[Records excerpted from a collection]
Start of Block
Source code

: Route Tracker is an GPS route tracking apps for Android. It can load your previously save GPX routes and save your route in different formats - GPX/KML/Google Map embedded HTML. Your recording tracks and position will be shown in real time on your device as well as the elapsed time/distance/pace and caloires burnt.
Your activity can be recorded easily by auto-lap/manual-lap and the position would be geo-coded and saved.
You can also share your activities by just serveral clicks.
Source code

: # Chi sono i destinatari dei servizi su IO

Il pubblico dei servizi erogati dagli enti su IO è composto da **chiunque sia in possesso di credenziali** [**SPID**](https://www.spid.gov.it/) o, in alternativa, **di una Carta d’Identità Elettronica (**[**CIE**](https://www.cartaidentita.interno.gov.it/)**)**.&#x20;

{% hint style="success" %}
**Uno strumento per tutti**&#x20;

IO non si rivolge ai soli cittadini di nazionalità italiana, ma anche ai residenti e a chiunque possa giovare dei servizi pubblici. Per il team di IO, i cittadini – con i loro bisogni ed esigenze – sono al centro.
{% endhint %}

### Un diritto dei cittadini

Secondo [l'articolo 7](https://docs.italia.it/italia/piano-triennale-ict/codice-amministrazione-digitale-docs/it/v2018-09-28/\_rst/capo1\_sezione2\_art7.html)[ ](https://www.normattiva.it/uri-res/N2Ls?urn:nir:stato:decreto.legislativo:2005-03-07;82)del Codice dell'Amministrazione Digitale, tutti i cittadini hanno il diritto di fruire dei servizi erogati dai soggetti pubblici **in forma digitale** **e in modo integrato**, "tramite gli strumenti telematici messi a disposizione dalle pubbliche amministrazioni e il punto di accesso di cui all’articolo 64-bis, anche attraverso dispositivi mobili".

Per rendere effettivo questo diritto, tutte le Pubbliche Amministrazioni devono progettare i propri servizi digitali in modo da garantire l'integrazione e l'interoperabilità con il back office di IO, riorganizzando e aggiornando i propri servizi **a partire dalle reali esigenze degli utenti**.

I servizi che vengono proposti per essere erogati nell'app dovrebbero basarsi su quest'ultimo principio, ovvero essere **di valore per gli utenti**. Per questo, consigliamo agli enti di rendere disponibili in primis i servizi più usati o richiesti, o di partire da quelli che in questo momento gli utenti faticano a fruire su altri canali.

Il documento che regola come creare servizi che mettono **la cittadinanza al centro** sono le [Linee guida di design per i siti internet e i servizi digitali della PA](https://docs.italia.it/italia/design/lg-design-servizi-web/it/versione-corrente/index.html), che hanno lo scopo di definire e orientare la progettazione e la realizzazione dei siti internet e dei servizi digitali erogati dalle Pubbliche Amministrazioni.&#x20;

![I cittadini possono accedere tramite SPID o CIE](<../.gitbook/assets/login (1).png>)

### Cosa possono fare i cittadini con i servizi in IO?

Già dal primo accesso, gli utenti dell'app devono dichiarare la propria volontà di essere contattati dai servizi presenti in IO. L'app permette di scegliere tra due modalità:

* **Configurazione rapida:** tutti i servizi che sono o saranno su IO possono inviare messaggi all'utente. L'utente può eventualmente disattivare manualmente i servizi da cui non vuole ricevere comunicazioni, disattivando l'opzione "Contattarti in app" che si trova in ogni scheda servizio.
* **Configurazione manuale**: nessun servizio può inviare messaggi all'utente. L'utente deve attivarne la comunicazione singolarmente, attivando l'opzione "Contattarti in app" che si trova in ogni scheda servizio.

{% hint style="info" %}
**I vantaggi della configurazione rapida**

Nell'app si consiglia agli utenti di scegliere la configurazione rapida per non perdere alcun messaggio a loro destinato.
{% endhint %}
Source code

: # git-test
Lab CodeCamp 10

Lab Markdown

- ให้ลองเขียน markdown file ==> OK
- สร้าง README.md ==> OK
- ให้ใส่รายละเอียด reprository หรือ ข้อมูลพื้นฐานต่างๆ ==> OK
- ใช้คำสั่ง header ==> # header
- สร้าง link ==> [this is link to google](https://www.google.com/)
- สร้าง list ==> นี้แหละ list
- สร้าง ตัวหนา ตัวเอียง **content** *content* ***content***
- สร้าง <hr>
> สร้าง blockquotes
End of Block
Start of Block
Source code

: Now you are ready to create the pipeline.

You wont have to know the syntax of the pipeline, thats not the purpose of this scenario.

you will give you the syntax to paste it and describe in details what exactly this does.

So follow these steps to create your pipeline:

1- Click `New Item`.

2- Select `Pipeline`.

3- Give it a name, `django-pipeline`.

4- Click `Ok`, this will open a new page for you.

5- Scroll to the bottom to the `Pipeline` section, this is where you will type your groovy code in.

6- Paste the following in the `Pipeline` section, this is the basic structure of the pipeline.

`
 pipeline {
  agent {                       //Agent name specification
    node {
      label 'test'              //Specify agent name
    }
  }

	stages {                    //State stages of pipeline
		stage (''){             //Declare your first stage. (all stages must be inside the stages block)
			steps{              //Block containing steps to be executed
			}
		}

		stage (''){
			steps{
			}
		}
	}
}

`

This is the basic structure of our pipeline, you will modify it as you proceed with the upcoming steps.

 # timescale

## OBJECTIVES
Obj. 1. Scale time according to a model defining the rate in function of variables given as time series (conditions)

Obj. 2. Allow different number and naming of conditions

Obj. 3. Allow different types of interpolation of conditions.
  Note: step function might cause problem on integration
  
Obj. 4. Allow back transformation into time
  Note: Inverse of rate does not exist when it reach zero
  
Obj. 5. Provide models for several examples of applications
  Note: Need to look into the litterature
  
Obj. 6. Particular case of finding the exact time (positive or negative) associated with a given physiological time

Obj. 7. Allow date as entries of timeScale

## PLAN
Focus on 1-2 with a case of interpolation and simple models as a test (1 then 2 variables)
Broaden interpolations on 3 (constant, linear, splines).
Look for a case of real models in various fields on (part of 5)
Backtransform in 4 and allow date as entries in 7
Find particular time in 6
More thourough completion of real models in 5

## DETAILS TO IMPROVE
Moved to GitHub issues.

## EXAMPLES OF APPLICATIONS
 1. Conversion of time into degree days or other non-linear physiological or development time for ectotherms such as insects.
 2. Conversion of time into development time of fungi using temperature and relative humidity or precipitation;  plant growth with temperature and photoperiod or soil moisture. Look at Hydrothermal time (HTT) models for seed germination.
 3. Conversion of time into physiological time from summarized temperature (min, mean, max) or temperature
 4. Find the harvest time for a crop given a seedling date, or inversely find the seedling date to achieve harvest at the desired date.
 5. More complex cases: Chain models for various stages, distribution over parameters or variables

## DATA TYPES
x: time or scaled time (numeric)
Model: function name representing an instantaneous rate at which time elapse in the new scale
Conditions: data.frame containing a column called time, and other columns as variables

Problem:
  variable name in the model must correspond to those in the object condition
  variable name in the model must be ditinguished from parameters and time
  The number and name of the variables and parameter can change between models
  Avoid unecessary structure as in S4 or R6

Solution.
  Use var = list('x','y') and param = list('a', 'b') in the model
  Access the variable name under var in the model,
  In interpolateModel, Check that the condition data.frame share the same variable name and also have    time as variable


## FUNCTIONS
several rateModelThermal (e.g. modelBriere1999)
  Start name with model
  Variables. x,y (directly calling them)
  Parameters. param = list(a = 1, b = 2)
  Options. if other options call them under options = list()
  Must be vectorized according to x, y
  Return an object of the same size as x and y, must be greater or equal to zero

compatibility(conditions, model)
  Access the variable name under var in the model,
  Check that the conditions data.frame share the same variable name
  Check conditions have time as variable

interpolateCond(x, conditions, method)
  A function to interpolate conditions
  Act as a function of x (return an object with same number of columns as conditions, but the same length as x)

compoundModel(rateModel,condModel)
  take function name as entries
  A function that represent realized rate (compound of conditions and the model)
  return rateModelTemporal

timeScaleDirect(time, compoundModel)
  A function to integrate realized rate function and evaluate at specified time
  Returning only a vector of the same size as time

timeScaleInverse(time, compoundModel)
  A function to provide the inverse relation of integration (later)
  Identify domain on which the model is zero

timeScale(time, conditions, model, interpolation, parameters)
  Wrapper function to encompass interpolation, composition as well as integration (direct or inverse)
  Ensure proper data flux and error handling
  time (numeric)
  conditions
End of Block
Task requirements: Repeat exactly the lines above from the one with "to be executed" up to and including the one with "Obj. 1. Scale". No other line belongs in the reply.

Solution for this problem:
			steps{              //Block containing steps to be executed
			}
		}

		stage (''){
			steps{
			}
		}
	}
}

`

This is the basic structure of our pipeline, you will modify it as you proceed with the upcoming steps.

 # timescale

## OBJECTIVES
Obj. 1. Scale time according to a model defining the rate in function of variables given as time series (conditions)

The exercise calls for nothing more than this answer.